Dopóki selekcjonerem będzie Waldemar Fornalik, nie będę już grał w tej drużynie. Poprosiłem kierownictwo reprezentacji, aby nie brało mnie pod uwagę przy wysyłaniu kolejnych powołań - tłumaczy piłkarz "Super Expressowi". Ostatnio atmosfera wokół mnie stała się ciężka do zniesienia. Padło wiele słów, które mnie zabolały i zszokowały. W takiej sytuacji nie wyobrażam sobie, jak mógłbym reprezentować mój kraj. To ponad moje siły. Chciałbym przy okazji przekazać moje najlepsze życzenia kolegom z drużyny, jak również części sztabu szkoleniowego - twierdzi Ludovic Obraniak.

Reklama

Pomocnik był ostatnio bardzo mocno krytykowany.
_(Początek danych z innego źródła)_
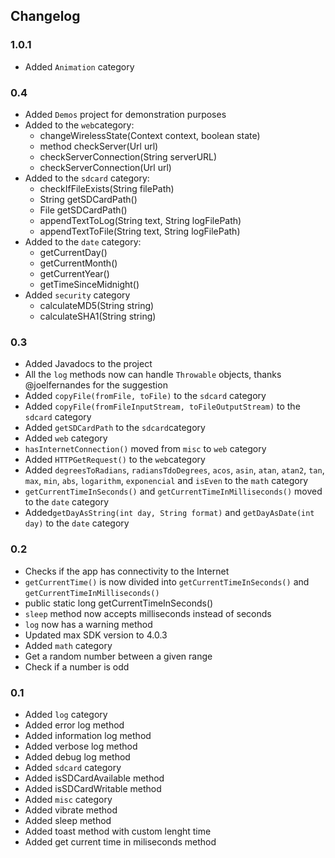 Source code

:## Changelog

### 1.0.1
- Added `Animation` category


### 0.4
- Added `Demos` project for demonstration purposes
- Added to the `web`category:
	- changeWirelessState(Context context, boolean state)
	- method checkServer(Url url)
	- checkServerConnection(String serverURL)
	- checkServerConnection(Url url)
- Added to the `sdcard` category:
	- checkIfFileExists(String filePath)
	- String getSDCardPath()
    - File getSDCardPath()
	- appendTextToLog(String text, String logFilePath)
	- appendTextToFile(String text, String logFilePath)
- Added to the `date` category:
	- getCurrentDay()
	- getCurrentMonth()
	- getCurrentYear()
	- getTimeSinceMidnight()
- Added `security` category
	- calculateMD5(String string)
	- calculateSHA1(String string) 

### 0.3
- Added Javadocs to the project
- All the `log` methods now can handle `Throwable` objects, thanks @joelfernandes for the suggestion
- Added `copyFile(fromFile, toFile)` to the `sdcard` category
- Added `copyFile(fromFileInputStream, toFileOutputStream)` to the `sdcard` category
- Added `getSDCardPath` to the `sdcard`category
- Added `web` category 
- `hasInternetConnection()` moved from `misc` to `web` category
- Added `HTTPGetRequest()` to the `web`category
- Added `degreesToRadians`, `radiansTdoDegrees`, `acos`, `asin`, `atan`, `atan2`, `tan`, `max`, `min`, `abs`, `logarithm`, `exponencial` and `isEven` to the `math` category
- `getCurrentTimeInSeconds()` and `getCurrentTimeInMilliseconds()` moved to the `date` category
- Added`getDayAsString(int day, String format)` and `getDayAsDate(int day)` to the `date` category


### 0.2
- Checks if the app has connectivity to the Internet
- `getCurrentTime()` is now divided into `getCurrentTimeInSeconds()` and `getCurrentTimeInMilliseconds()`
- public static long getCurrentTimeInSeconds()
- `sleep` method now accepts milliseconds instead of seconds
- `log` now has a warning method
- Updated max SDK version to 4.0.3
- Added `math` category
- Get a random number between a given range
- Check if a number is odd

### 0.1
- Added `log` category
- Added error log method
- Added information log method
- Added verbose log method
- Added debug log method
- Added `sdcard` category
- Added isSDCardAvailable method
- Added isSDCardWritable method
- Added `misc` category
- Added vibrate method
- Added sleep method
- Added toast method with custom lenght time
- Added get current time in miliseconds method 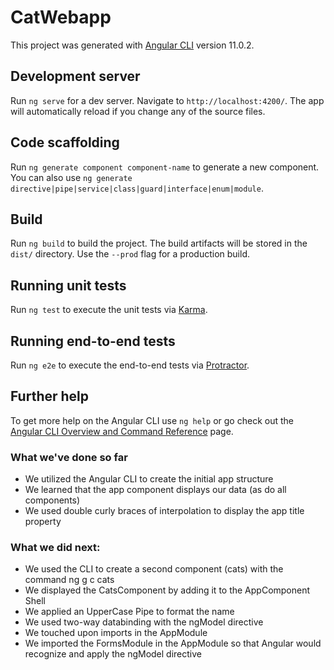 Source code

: # CatWebapp

This project was generated with [Angular CLI](https://github.com/angular/angular-cli) version 11.0.2.

## Development server

Run `ng serve` for a dev server. Navigate to `http://localhost:4200/`. The app will automatically reload if you change any of the source files.

## Code scaffolding

Run `ng generate component component-name` to generate a new component. You can also use `ng generate directive|pipe|service|class|guard|interface|enum|module`.

## Build

Run `ng build` to build the project. The build artifacts will be stored in the `dist/` directory. Use the `--prod` flag for a production build.

## Running unit tests

Run `ng test` to execute the unit tests via [Karma](https://karma-runner.github.io).

## Running end-to-end tests

Run `ng e2e` to execute the end-to-end tests via [Protractor](http://www.protractortest.org/).

## Further help

To get more help on the Angular CLI use `ng help` or go check out the [Angular CLI Overview and Command Reference](https://angular.io/cli) page.

### What we've done so far
- We utilized the Angular CLI to create the initial app structure
- We learned that the app component displays our data (as do all components)
- We used double curly braces of interpolation to display the app title property

### What we did next:
- We used the CLI to create a second component (cats) with the command ng g c cats
- We displayed the CatsComponent by adding it to the AppComponent Shell
- We applied an UpperCase Pipe to format the name
- We used two-way databinding with the ngModel directive 
- We touched upon imports in the AppModule
- We imported the FormsModule in the AppModule so that Angular would recognize and apply the ngModel directive
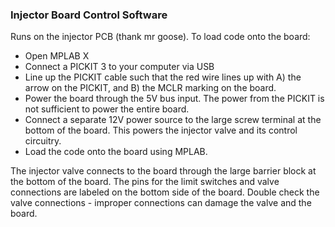 ### Injector Board Control Software

Runs on the injector PCB (thank mr goose). To load code onto the board:
* Open MPLAB X
* Connect a PICKIT 3 to your computer via USB
* Line up the PICKIT cable such that the red wire lines up with A) the arrow on the PICKIT, and B) the MCLR marking on the board.
* Power the board through the 5V bus input. The power from the PICKIT is not sufficient to power the entire board.
* Connect a separate 12V power source to the large screw terminal at the bottom of the board. This powers the injector valve and its control circuitry.
* Load the code onto the board using MPLAB.

The injector valve connects to the board through the large barrier block at the bottom of the board. The pins for the limit switches and valve connections are labeled on the bottom side of the board. Double check the valve connections - improper connections can damage the valve and the board.
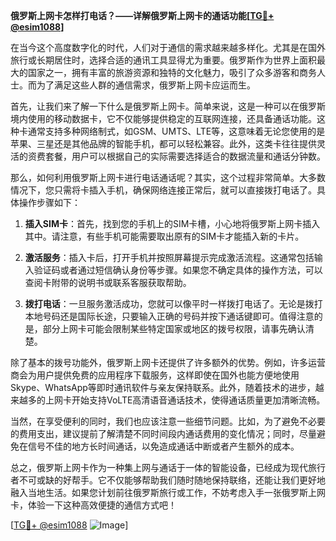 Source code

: **俄罗斯上网卡怎样打电话？——详解俄罗斯上网卡的通话功能[[TG💪+ @esim1088](https://t.me/s/esim1088)]**

在当今这个高度数字化的时代，人们对于通信的需求越来越多样化。尤其是在国外旅行或长期居住时，选择合适的通讯工具显得尤为重要。俄罗斯作为世界上面积最大的国家之一，拥有丰富的旅游资源和独特的文化魅力，吸引了众多游客和商务人士。而为了满足这些人群的通信需求，俄罗斯上网卡应运而生。

首先，让我们来了解一下什么是俄罗斯上网卡。简单来说，这是一种可以在俄罗斯境内使用的移动数据卡，它不仅能够提供稳定的互联网连接，还具备通话功能。这种卡通常支持多种网络制式，如GSM、UMTS、LTE等，这意味着无论您使用的是苹果、三星还是其他品牌的智能手机，都可以轻松兼容。此外，这类卡往往提供灵活的资费套餐，用户可以根据自己的实际需要选择适合的数据流量和通话分钟数。

那么，如何利用俄罗斯上网卡进行电话通话呢？其实，这个过程非常简单。大多数情况下，您只需将卡插入手机，确保网络连接正常后，就可以直接拨打电话了。具体操作步骤如下：

1. **插入SIM卡**：首先，找到您的手机上的SIM卡槽，小心地将俄罗斯上网卡插入其中。请注意，有些手机可能需要取出原有的SIM卡才能插入新的卡片。
   
2. **激活服务**：插入卡后，打开手机并按照屏幕提示完成激活流程。这通常包括输入验证码或者通过短信确认身份等步骤。如果您不确定具体的操作方法，可以查阅卡附带的说明书或联系客服获取帮助。

3. **拨打电话**：一旦服务激活成功，您就可以像平时一样拨打电话了。无论是拨打本地号码还是国际长途，只要输入正确的号码并按下通话键即可。值得注意的是，部分上网卡可能会限制某些特定国家或地区的拨号权限，请事先确认清楚。

除了基本的拨号功能外，俄罗斯上网卡还提供了许多额外的优势。例如，许多运营商会为用户提供免费的应用程序下载服务，这样即使在国外也能方便地使用Skype、WhatsApp等即时通讯软件与亲友保持联系。此外，随着技术的进步，越来越多的上网卡开始支持VoLTE高清语音通话技术，使得通话质量更加清晰流畅。

当然，在享受便利的同时，我们也应该注意一些细节问题。比如，为了避免不必要的费用支出，建议提前了解清楚不同时间段内通话费用的变化情况；同时，尽量避免在信号不佳的地方长时间通话，以免造成通话中断或者产生额外的成本。

总之，俄罗斯上网卡作为一种集上网与通话于一体的智能设备，已经成为现代旅行者不可或缺的好帮手。它不仅能够帮助我们随时随地保持联络，还能让我们更好地融入当地生活。如果您计划前往俄罗斯旅行或工作，不妨考虑入手一张俄罗斯上网卡，体验一下这种高效便捷的通信方式吧！

[[TG💪+ @esim1088](https://t.me/s/esim1088) ![Image](https://i.postimg.cc/4NQfJmqS/Snipaste-2025-05-13-00-14-12.png)] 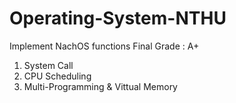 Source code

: # Operating-System-NTHU
Implement NachOS functions
Final Grade : A+
1. System Call
2. CPU Scheduling
3. Multi-Programming & Vittual Memory
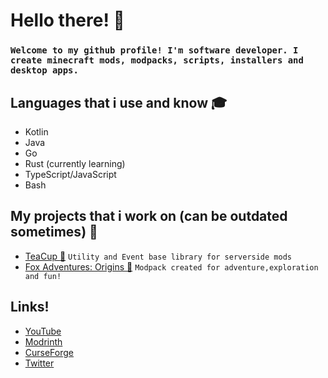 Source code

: # Hello there! :wave:
### `Welcome to my github profile! I'm software developer. I create minecraft mods, modpacks, scripts, installers and desktop apps.`
## Languages that i use and know :mortar_board:
- Kotlin
- Java
- Go
- Rust (currently learning)
- TypeScript/JavaScript
- Bash
## My projects that i work on (can be outdated sometimes) :dvd:
- [TeaCup :tea:](https://modrinth.com/mod/teacup) `Utility and Event base library for serverside mods`
- [Fox Adventures: Origins 🦊](https://beta.curseforge.com/minecraft/modpacks/fox-adventures-origins) `Modpack created for adventure,exploration and fun!`
## Links!
- [YouTube](https://www.youtube.com/@justfoxx0)
- [Modrinth](https://modrinth.com/user/justfoxx)
- [CurseForge](https://www.curseforge.com/members/justafoxxo)
- [Twitter](https://twitter.com/Cherry91735922)
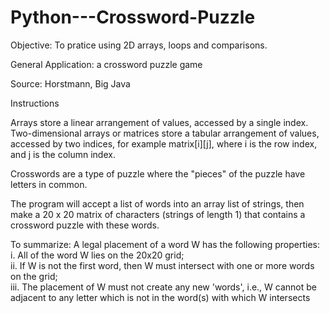 # Python---Crossword-Puzzle
Objective: To pratice using 2D arrays, loops and comparisons.

General Application: a crossword puzzle game

Source: Horstmann, Big Java

Instructions

Arrays store a linear arrangement of values, accessed by a single index. Two-dimensional arrays or matrices store a tabular arrangement of values, accessed by two indices, for example matrix[i][j], where i is the row index, and j is the column index.

Crosswords are a type of puzzle where the "pieces" of the puzzle have letters in common. 

The program will accept a list of words into an array list of strings, then make a 20 x 20 matrix of characters (strings of length 1) that contains a crossword puzzle with these words. 

To summarize: A legal placement of a word W has the following properties:  
i.	All of the word W lies on the 20x20 grid;  
ii.	If W is not the first word, then W must intersect with one or more words on the grid;  
iii.	The placement of W must not create any new 'words', i.e., W cannot be adjacent to any letter which is not in the word(s) with which W intersects  
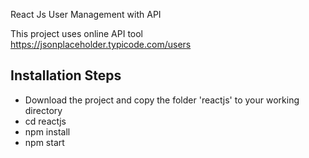 React Js User Management with API

This project uses online API tool https://jsonplaceholder.typicode.com/users

## Installation Steps

- Download the project and copy the folder 'reactjs' to your working directory
- cd reactjs
- npm install
- npm start
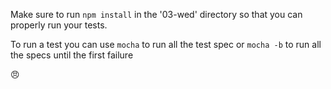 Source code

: Make sure to run `npm install` in the '03-wed' directory so that you can properly run your tests.

To run a test you can use `mocha` to run all the test spec or `mocha -b` to run all the specs until the first failure


😠
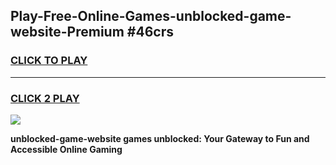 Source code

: 
## Play-Free-Online-Games-unblocked-game-website-Premium #46crs
<h3>
<a href="https://premium.freeplayer.one?title=unblocked-game-website&ref=8M">CLICK TO PLAY</a></h3>
<hr>

<h3>
<a href="https://premium.freeplayer.one?title=unblocked-game-website&ref=8M">CLICK 2 PLAY</a>
  
</h3>

<a href="https://premium.freeplayer.one?title=unblocked-game-website&ref=8M"><img src="https://clearcache.store/games.png"></a>


**unblocked-game-website games unblocked: Your Gateway to Fun and Accessible Online Gaming**
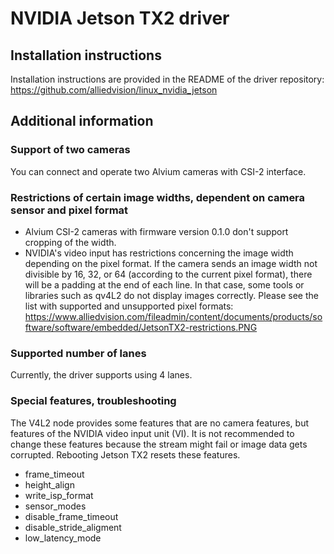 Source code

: # NVIDIA Jetson TX2 driver 

## Installation instructions
Installation instructions are provided in the README of the driver repository:   
https://github.com/alliedvision/linux_nvidia_jetson

## Additional information

### Support of two cameras
You can connect and operate two Alvium cameras with CSI-2 interface.

### Restrictions of certain image widths, dependent on camera sensor and pixel format
* Alvium CSI-2 cameras with firmware version 0.1.0 don't support cropping of the width.
* NVIDIA's video input has restrictions concerning the image width depending on the pixel format. 
If the camera sends an image width not divisible by 16, 32, or 64 (according to the current pixel format), there will be a padding at the end of each line.
In that case, some tools or libraries such as qv4L2 do not display images correctly.
Please see the list with supported and unsupported pixel formats:   
https://www.alliedvision.com/fileadmin/content/documents/products/software/software/embedded/JetsonTX2-restrictions.PNG

### Supported number of lanes
Currently, the driver supports using 4 lanes.

### Special features, troubleshooting
The V4L2 node provides some features that are no camera features, but features of the NVIDIA video input unit (VI).
It is not recommended to change these features because the stream might fail or image data gets corrupted.
Rebooting Jetson TX2 resets these features.
* frame_timeout  
* height_align 
* write_isp_format 
* sensor_modes 
* disable_frame_timeout 
* disable_stride_aligment 
* low_latency_mode
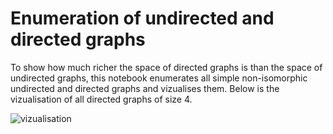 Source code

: # Enumeration of undirected and directed graphs

To show how much richer the space of directed graphs is than the space of undirected graphs, this notebook enumerates all simple non-isomorphic undirected and directed graphs and vizualises them. Below is the vizualisation of all directed graphs of size 4.

![vizualisation](./directed.png)

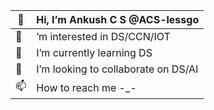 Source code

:  |👋|Hi, I’m Ankush C S @ACS-lessgo|
 |---|---|
 |👀|’m interested in DS/CCN/IOT|
 |🌱| I’m currently learning DS|
 |💞️| I’m looking to collaborate on DS/AI|
 |📫| How to reach me -_-|


<!---
ACS-lessgo/ACS-lessgo is a ✨ special ✨ repository because its `README.md` (this file) appears on your GitHub profile.
You can click the Preview link to take a look at your changes.
--->
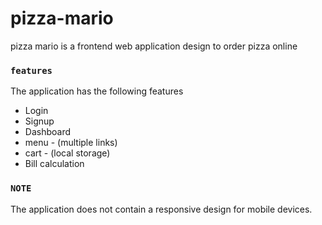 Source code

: # pizza-mario
pizza mario is a frontend web application design to order pizza online

### `features`
The application has the following features
<ul>
  <li>Login</li>
  <li>Signup</li>
  <li>Dashboard</li>
  <li>menu - (multiple links)</li>
  <li>cart - (local storage)</li>
  <li>Bill calculation</li>
</ul>


### `NOTE`
The application does not contain a responsive design for mobile devices.
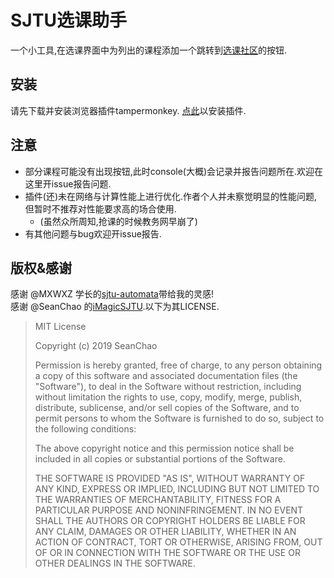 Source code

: # SJTU选课助手
一个小工具,在选课界面中为列出的课程添加一个跳转到[选课社区](course.sjtu.plus)的按钮.
## 安装
请先下载并安装浏览器插件tampermonkey.
[点此](https://github.com/dzx-dzx/Course-Selection-Assistant/raw/master/Untitled-1.js)以安装插件.
## 注意
* 部分课程可能没有出现按钮,此时console(大概)会记录并报告问题所在.欢迎在这里开issue报告问题.
* 插件(还)未在网络与计算性能上进行优化.作者个人并未察觉明显的性能问题,但暂时不推荐对性能要求高的场合使用.
  * (虽然众所周知,抢课的时候教务网早崩了)
* 有其他问题与bug欢迎开issue报告.
## 版权&感谢
感谢 @MXWXZ 学长的[sjtu-automata](https://github.com/MXWXZ/sjtu-automata)带给我的灵感!  
感谢 @SeanChao 的[iMagicSJTU](https://github.com/SeanChao/iMagicSJTU).以下为其LICENSE.
>MIT License
>
>Copyright (c) 2019 SeanChao
>
>Permission is hereby granted, free of charge, to any person obtaining a copy
>of this software and associated documentation files (the "Software"), to deal
>in the Software without restriction, including without limitation the rights
>to use, copy, modify, merge, publish, distribute, sublicense, and/or sell
>copies of the Software, and to permit persons to whom the Software is
>furnished to do so, subject to the following conditions:
>
>The above copyright notice and this permission notice shall be included in all
>copies or substantial portions of the Software.
>
>THE SOFTWARE IS PROVIDED "AS IS", WITHOUT WARRANTY OF ANY KIND, EXPRESS OR
>IMPLIED, INCLUDING BUT NOT LIMITED TO THE WARRANTIES OF MERCHANTABILITY,
>FITNESS FOR A PARTICULAR PURPOSE AND NONINFRINGEMENT. IN NO EVENT SHALL THE
>AUTHORS OR COPYRIGHT HOLDERS BE LIABLE FOR ANY CLAIM, DAMAGES OR OTHER
>LIABILITY, WHETHER IN AN ACTION OF CONTRACT, TORT OR OTHERWISE, ARISING FROM,
>OUT OF OR IN CONNECTION WITH THE SOFTWARE OR THE USE OR OTHER DEALINGS IN THE
>SOFTWARE.
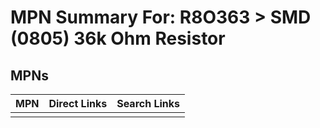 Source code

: 



# MPN Summary For: R8O363 > SMD (0805) 36k Ohm Resistor

## MPNs
  

|MPN|Direct Links|Search Links|
| :--- | :--- | :--- |
||||
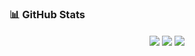 ### 📊 GitHub Stats
<div align="center">
  <img align="center" src="https://github-readme-stats.vercel.app/api/top-langs/?username=ariyavas&hide=VHDL&layout=compact&langs_count=12" />
  <img align="center" src="https://github-readme-stats.vercel.app/api/top-langs/?username=supansatan&hide=VHDL&layout=compact&langs_count=20" />
    <img align="center" src="https://github-readme-stats.vercel.app/api/top-langs/?username=naphat&hide=VHDL&layout=compact&langs_count=20" />
</div>
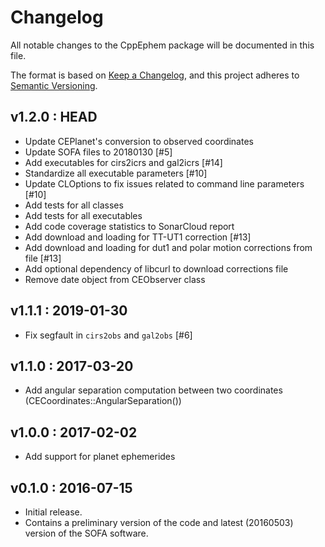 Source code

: # Changelog
All notable changes to the CppEphem package will be documented in this file.

The format is based on [Keep a Changelog](https://keepachangelog.com/en/1.0.0/),
and this project adheres to [Semantic Versioning](https://semver.org/spec/v2.0.0.html).

## v1.2.0 : HEAD
- Update CEPlanet's conversion to observed coordinates
- Update SOFA files to 20180130 [#5]
- Add executables for cirs2icrs and gal2icrs [#14]
- Standardize all executable parameters [#10]
- Update CLOptions to fix issues related to command line parameters [#10]
- Add tests for all classes
- Add tests for all executables
- Add code coverage statistics to SonarCloud report
- Add download and loading for TT-UT1 correction [#13]
- Add download and loading for dut1 and polar motion corrections from file [#13]
- Add optional dependency of libcurl to download corrections file
- Remove date object from CEObserver class


## v1.1.1 : 2019-01-30
- Fix segfault in `cirs2obs` and `gal2obs` [#6]


## v1.1.0 : 2017-03-20
- Add angular separation computation between two coordinates (CECoordinates::AngularSeparation())


## v1.0.0 : 2017-02-02
- Add support for planet ephemerides


## v0.1.0 : 2016-07-15
- Initial release. 
- Contains a preliminary version of the code and latest (20160503) version of the SOFA software.
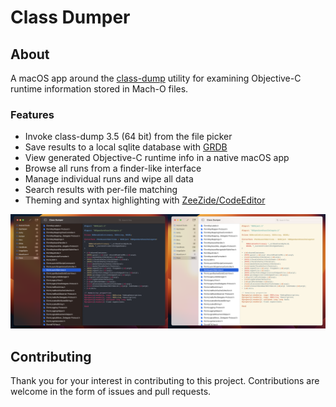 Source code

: # Class Dumper

## About

A macOS app around the [class-dump][1] utility for examining Objective-C runtime information stored in Mach-O files.

### Features

- Invoke class-dump 3.5 (64 bit) from the file picker
- Save results to a local sqlite database with [GRDB][2]
- View generated Objective-C runtime info in a native macOS app
- Browse all runs from a finder-like interface
- Manage individual runs and wipe all data
- Search results with per-file matching
- Theming and syntax highlighting with [ZeeZide/CodeEditor][3]

![screenshot of class dumper][image-1]

## Contributing

Thank you for your interest in contributing to this project. Contributions are welcome in the form of issues and pull requests.

[1]: http://stevenygard.com/projects/class-dump/
[2]: https://github.com/groue/GRDB.swift
[3]: https://github.com/ZeeZide/CodeEditor

[image-1]: ./screenshots/app.png

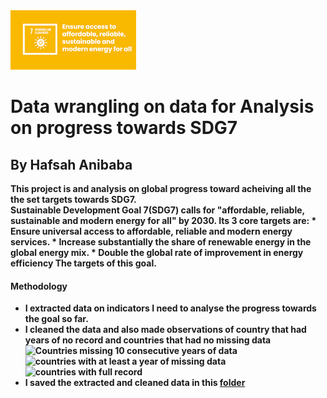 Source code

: <img src= '../misc/sdg7.png'>

# Data wrangling on data for Analysis on  progress towards SDG7 
## By Hafsah Anibaba

<b>This project is and analysis on global progress toward acheiving all the the set targets towards SDG7.<br>
    Sustainable Development Goal 7(SDG7) calls for "affordable, reliable, sustainable and modern energy for all" by 2030. Its 3 core targets are:
    * Ensure universal access to affordable, reliable and modern energy services.
    * Increase substantially the share of renewable energy in the global energy mix.
    * Double the global rate of improvement in energy efficiency
    The targets of this goal.

#### Methodology 
  - I extracted data on indicators I need to analyse the progress towards the goal  so far.
  - I cleaned the data and also made observations of country that had years of no record and countries that had no missing data
        ![Countries missing 10 consecutive years of data](https://github.com/Hafsah2020/analysis-on-sdg7/blob/main/Data_wrangling_on_progress_towards_SDG7/visualisations/visualisation_from_wrangling/7_1/missing%2010%20years.gif)
        ![countries with at least a year of missing data](https://github.com/Hafsah2020/analysis-on-sdg7/blob/main/Data_wrangling_on_progress_towards_SDG7/visualisations/visualisation_from_wrangling/7_1/missing%20at%20least%20a%20year.gif)
        ![countries with full record](https://github.com/Hafsah2020/analysis-on-sdg7/blob/main/Data_wrangling_on_progress_towards_SDG7/visualisations/visualisation_from_wrangling/7_1/no%20missing%20years.gif)
  - I saved the extracted and cleaned data in this [folder](https://github.com/Hafsah2020/analysis-on-sdg7/tree/main/data/extracted_data)
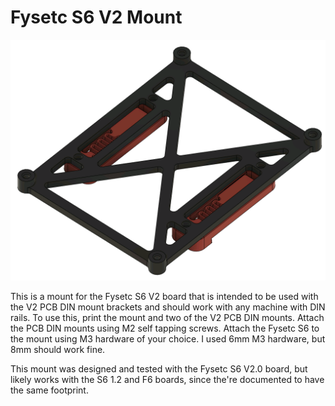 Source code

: # Fysetc S6 V2 Mount

![Render of board mount and PCB Din mounts](./render.png)

This is a mount for the Fysetc S6 V2 board that is intended to be used with the V2 PCB DIN mount brackets and should work with any machine with DIN rails.  To use this, print the mount and two of the V2 PCB DIN mounts.  Attach the PCB DIN mounts using M2 self tapping screws.  Attach the Fysetc S6 to the mount using M3 hardware of your choice.  I used 6mm M3 hardware, but 8mm should work fine.  

This mount was designed and tested with the Fysetc S6 V2.0 board, but likely works with the S6 1.2 and F6 boards, since the're documented to have the same footprint.
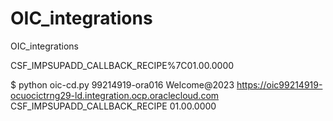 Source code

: # OIC_integrations
OIC_integrations


CSF_IMPSUPADD_CALLBACK_RECIPE%7C01.00.0000

$ python oic-cd.py 99214919-ora016 Welcome@2023 https://oic99214919-ocuocictrng29-ld.integration.ocp.oraclecloud.com CSF_IMPSUPADD_CALLBACK_RECIPE 01.00.0000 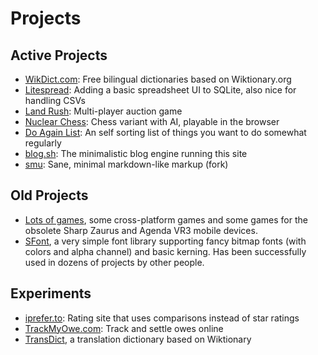 # Projects

## Active Projects
* [WikDict.com](http://www.wikdict.com): Free bilingual dictionaries based on Wiktionary.org
* [Litespread](http://www.litespread.com): Adding a basic spreadsheet UI to SQLite, also nice for handling CSVs
* [Land Rush](http://landrush.karl.berlin/): Multi-player auction game
* [Nuclear Chess](http://karlb.github.io/nuclearchess/): Chess variant with AI, playable in the browser
* [Do Again List](https://github.com/karlb/doagain): An self sorting list of things you want to do somewhat regularly
* [blog.sh](https://github.com/karlb/karl.berlin): The minimalistic blog engine running this site
* [smu](https://github.com/karlb/smu): Sane, minimal markdown-like markup (fork)

## Old Projects
* [Lots of games](http://www.linux-games.com/), some cross-platform games and some games for the obsolete Sharp Zaurus and Agenda VR3 mobile devices.
* [SFont](http://www.linux-games.com/sfont), a very simple font library supporting fancy bitmap fonts (with colors and alpha channel) and basic kerning. Has been successfully used in dozens of projects by other people.

## Experiments
* [iprefer.to](https://www.iprefer.to): Rating site that uses comparisons instead of star ratings
* [TrackMyOwe.com](https://github.com/karlb/zerosum): Track and settle owes online
* [TransDict](http://jsfiddle.net/karlb/PxfrJ/), a translation dictionary based on Wiktionary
Prezes PZPN, Zbigniew Boniek zarzucił mu nie tylko brak zaangażowania, ale także słabą znajomość polskiego. Wiceprezes związku, Roman Kosecki nazwał Obraniaka panienką, a Jan Tomaszewski uznał za głównego hamulcowego reprezentacji. Selekcjoner Waldemar Fornalik nie stanął wtedypo stronie swego piłkarza. Nie uważam tej sprawy za kluczową - mówił.